**Work item**
Please return every line in the entries below with the word "качестве" in it.

**** Provided records ****

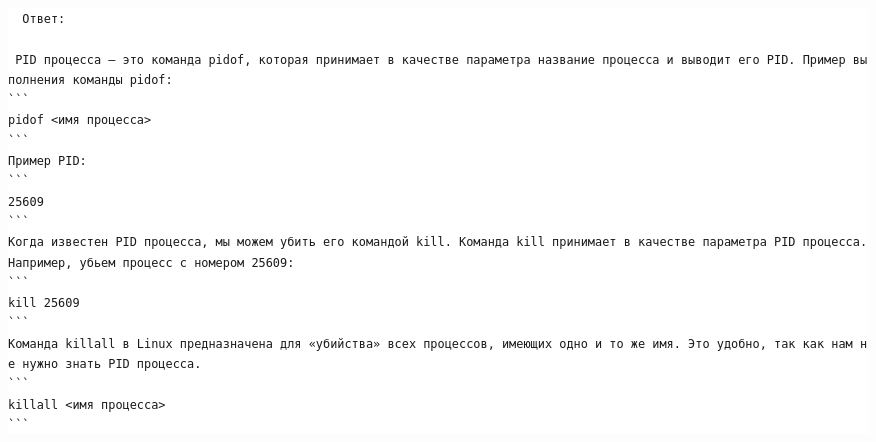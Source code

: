       Ответ:

     PID процесса — это команда pidof, которая принимает в качестве параметра название процесса и выводит его PID. Пример выполнения команды pidof:
    ```
    pidof <имя процесса>
    ```
    Пример PID: 
    ```
    25609
    ```
    Когда известен PID процесса, мы можем убить его командой kill. Команда kill принимает в качестве параметра PID процесса. Например, убьем процесс с номером 25609:
    ```
    kill 25609
    ```
    Команда killall в Linux предназначена для «убийства» всех процессов, имеющих одно и то же имя. Это удобно, так как нам не нужно знать PID процесса. 
    ```
    killall <имя процесса>
    ```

****

**Written answer**
     PID процесса — это команда pidof, которая принимает в качестве параметра название процесса и выводит его PID. Пример выполнения команды pidof:
    Когда известен PID процесса, мы можем убить его командой kill. Команда kill принимает в качестве параметра PID процесса. Например, убьем процесс с номером 25609:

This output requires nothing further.